Infection of the host with pathogenic bacteria can induce inflammatory responses and produces cytokines [24], and massive amounts of inflammatory cytokines could result in immune disorders and diseases [25]. The IL-1β is associated with the immune reconstitution inflammatory syndrome of chronic disseminated candidiasis [26], and TNF-α drives inflammatory responses by triggering cell death, instigating inflammatory immune reactions and disease development [27]. In another study, IL-18 controlled skin inflammation in the progression of Buruli ulcers caused by Mycobacterium ulcerans [28]. In the present study, we investigated cytokine production in the spleen induced by G. parasuis. Based on our findings, G. parasuis induced IL-1β, IL-18 and TNF-α secretion, which might be associated with spleen inflammation responses or inflammation damage.
Programmed cell death ligand 1 (PD-L1) plays important roles in maintaining immune homeostasis through inhibiting T cell immune responses via binding to programmed cell death protein 1 (PD-1) on T cells [29]. The PD-L1 leads to T-cell dysfunction or exhaustion, diminishing the intensity of antigen-specific T-cell responses in tumour tissues [30]. The upregulation of the expression of PD-L1 in the epithelial-mesenchymal transformation could trigger immunosuppression and escape, promoting cancer metastasis [31]. Although G. parasuis can induce host immunosuppression, the underlying mechanism is still unclear.

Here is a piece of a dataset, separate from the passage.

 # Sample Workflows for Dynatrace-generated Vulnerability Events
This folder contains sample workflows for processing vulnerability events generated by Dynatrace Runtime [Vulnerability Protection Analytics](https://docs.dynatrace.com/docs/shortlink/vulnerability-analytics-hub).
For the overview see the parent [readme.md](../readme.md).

We speculated that PD-1/PD-L1 plays important roles in inducing host immunosuppression by G. parasuis. Thus, we investigated PD-1/PD-L1 expression in the spleen induced by G. parasuis and found that G. parasuis triggered PD-L1 upregulation and PD-1 downregulation. This leads us to infer that PD-1/PD-L1 activation caused by G. parasuis is an important factor leading to host immunosuppression.

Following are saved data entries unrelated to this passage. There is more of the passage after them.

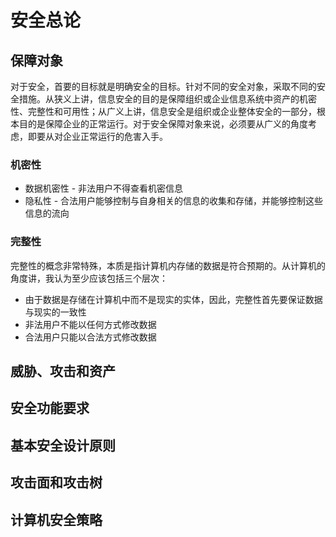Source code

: # 安全总论

## 保障对象

对于安全，首要的目标就是明确安全的目标。针对不同的安全对象，采取不同的安全措施。从狭义上讲，信息安全的目的是保障组织或企业信息系统中资产的机密性、完整性和可用性；从广义上讲，信息安全是组织或企业整体安全的一部分，根本目的是保障企业的正常运行。对于安全保障对象来说，必须要从广义的角度考虑，即要从对企业正常运行的危害入手。

### 机密性

- 数据机密性 - 非法用户不得查看机密信息
- 隐私性 - 合法用户能够控制与自身相关的信息的收集和存储，并能够控制这些信息的流向

### 完整性

完整性的概念非常特殊，本质是指计算机内存储的数据是符合预期的。从计算机的角度讲，我认为至少应该包括三个层次：

- 由于数据是存储在计算机中而不是现实的实体，因此，完整性首先要保证数据与现实的一致性
- 非法用户不能以任何方式修改数据
- 合法用户只能以合法方式修改数据

## 威胁、攻击和资产

## 安全功能要求

## 基本安全设计原则

## 攻击面和攻击树

## 计算机安全策略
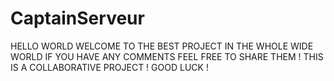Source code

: # CaptainServeur
HELLO WORLD
WELCOME TO THE BEST PROJECT IN THE WHOLE WIDE WORLD 
IF YOU HAVE ANY COMMENTS 
FEEL FREE TO SHARE THEM !
THIS IS A COLLABORATIVE PROJECT !
GOOD LUCK !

The cytokines secreted at the site of infection could recruit innate immune cells, thereby transmitting antigenic signals to adaptive immune cells such as B and T cells, resulting in immunosuppression and immune dysfunction [32]. Both T and B cells are key immune cells and play important roles in resisting diseases and maintaining immune balance [33]. In this study, we explored T and B cell differentiation in the spleens of piglets infected with G. parasuis. The proportions of CD3+ T, CD3+CD4+ T, CD3+CD8+ T and CD3−CD21 + cells in the spleen were decreased induced by G. parasuis, suggesting that G. parasuis affected the differentiation of T and B cells. In a previous study, abnormal T cell differentiation altered T cell functions through decreasing the capacity of the immune system to kill infected cells [34], which might be an important factor of immune escape after G. parasuis infection. Abnormal B cell differentiation might lead to multi-organ damage [35] or immune dysregulation [36]. Severe bacterial infections might lead to the attenuation of B cell percentages [37], which is consisted with our results. Thus, in our future study, we will investigate in detail the relationship between abnormal T and B cell differentiation and host susceptibility caused by bacteria to immune cell phagocytosis.

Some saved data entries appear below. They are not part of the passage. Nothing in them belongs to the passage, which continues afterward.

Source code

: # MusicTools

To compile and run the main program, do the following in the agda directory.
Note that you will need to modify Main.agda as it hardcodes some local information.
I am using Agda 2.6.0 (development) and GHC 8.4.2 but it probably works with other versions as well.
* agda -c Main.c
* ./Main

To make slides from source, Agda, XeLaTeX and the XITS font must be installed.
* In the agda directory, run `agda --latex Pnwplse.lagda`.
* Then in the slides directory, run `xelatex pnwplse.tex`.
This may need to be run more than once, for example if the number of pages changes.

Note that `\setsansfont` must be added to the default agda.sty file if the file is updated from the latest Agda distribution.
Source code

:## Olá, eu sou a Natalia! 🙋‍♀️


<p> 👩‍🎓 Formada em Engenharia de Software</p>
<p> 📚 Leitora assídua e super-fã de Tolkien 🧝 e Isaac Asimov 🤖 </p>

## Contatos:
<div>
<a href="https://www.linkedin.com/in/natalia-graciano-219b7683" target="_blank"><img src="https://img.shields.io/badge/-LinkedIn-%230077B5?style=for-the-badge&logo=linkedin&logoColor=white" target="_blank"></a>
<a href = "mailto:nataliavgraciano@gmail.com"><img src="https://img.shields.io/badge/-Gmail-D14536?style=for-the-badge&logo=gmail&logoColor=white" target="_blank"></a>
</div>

Previous research showed that PD-1/PD-L1 signalling could trigger PI3K/Akt/mTOR signalling pathway activation [38]. In this study, KEGG analysis showed that the PI3K-Akt signalling pathway was the main pathway in which DEPs were enriched. In similar studies, the PI3K/Akt/mTOR pathway was related to acute kidney injury triggered by cisplatin [39] and acute lung injury induced by bleomycin [40]. Airway inflammation and airway remodelling in chronic asthma are regulated by the PI3K-Akt signalling pathway [41]. Further, LncRNA TUG1 promotes the idiopathic pulmonary fibrosis progression of interstitial lung disease via activating the PI3K/Akt/mTOR pathway [42]. The is also evidence that bisphenol A inducesthe development of systemic lupus erythematosus in MRL/lpr mice, atypical autoimmune disease, which is related to the up-regulation of the PI3K/AKT/mTOR signalling pathway [43]. Spleen injury is caused by splenic ROS affecting PI3K/AKT/mTOR pathway-mediated autophagy in severe acute pancreatitis [44]. The PI3K/AKT/mTOR pathway is related to immunosuppression in septic mice, providing a new target for the treatment of sepsis [45]. Based on its important roles in inflammation responses, we investigated whether the PI3K/Akt/mTOR signalling pathway was activated in the spleen of piglets infected with G. parasuis. Although the PI3K/Akt/mTOR signalling pathway was activated, whether PI3K/Akt/mTOR signalling pathway activation is involved in host immunosuppression still needs to be investigated.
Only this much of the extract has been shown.